How badly did this advertising boycott hurt Limbaugh's show?

Well, according to the radio industry magazine "Radio Ink," 48 of the 50 network advertisers for Cumulus radio have excluded Limbaugh's show from their ad orders. I'm no media expert, but that sounds really bad for Rush.

What was Limbaugh's response? Was he contrite or remorseful? Nope. Instead Limbaugh lashed out last week at young women again by asserting that the reason ad sales fell off was because: "The media buyers at advertising agencies are young women, fresh out of college-liberal feminists who hate conservatism." Not only is this comment sexist on its face, remarkably Limbaugh apparently doesn't believe that his past antics have contributed to Cumulus' lost ad sales.

In fact, a close associate of Limbaugh voiced similar sentiments to Politico last week, arguing that the loss of ad sales is not because of Limbaugh, but because the Cumulus owned radio stations are underperforming when compared with other talk radio stations.

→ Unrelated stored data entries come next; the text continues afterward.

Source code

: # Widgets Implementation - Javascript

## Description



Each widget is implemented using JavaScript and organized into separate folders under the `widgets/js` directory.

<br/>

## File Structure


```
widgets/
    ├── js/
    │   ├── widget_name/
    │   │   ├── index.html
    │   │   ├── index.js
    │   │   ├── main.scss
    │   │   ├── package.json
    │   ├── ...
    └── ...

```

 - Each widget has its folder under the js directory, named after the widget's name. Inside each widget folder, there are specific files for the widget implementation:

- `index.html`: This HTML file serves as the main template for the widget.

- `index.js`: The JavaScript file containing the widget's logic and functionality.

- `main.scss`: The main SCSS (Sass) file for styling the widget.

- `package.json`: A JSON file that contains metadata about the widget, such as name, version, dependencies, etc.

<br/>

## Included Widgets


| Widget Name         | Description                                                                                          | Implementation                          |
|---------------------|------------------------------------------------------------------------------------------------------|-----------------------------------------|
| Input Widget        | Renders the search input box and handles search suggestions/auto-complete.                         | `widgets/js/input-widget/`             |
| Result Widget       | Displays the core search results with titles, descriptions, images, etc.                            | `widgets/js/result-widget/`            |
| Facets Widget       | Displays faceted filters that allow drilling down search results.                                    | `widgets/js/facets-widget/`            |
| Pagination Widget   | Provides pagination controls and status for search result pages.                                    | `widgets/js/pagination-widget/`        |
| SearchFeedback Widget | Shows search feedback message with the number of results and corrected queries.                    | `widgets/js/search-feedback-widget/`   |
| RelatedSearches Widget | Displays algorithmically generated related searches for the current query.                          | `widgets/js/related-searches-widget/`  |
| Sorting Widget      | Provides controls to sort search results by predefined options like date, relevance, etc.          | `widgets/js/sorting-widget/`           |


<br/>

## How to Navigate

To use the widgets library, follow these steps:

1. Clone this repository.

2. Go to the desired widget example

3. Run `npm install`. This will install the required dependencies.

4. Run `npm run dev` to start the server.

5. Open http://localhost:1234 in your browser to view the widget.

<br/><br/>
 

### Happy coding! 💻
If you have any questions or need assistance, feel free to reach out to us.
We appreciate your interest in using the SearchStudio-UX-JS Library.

How did Limbaugh get to this place? Times have changed.

Call it being PC or being more sensitive, no one can dispute that what was once acceptable in our society as humor and commentary is no longer.

Sure Rush has a big audience and remains ahead of other talk radio hosts, but the advertisers who abandoned Rush appear to be on to something.

Limbaugh: Conservatives lost gay marriage

Let's take a quick stroll down memory lane of Limbaugh's remarks -- all of which I wish I could have surgically removed from my memory:

1. "NFL all too often looks like a game between the Bloods and the Crips without any weapons," a comment Limbaugh made while sharing his "insight" on professional football.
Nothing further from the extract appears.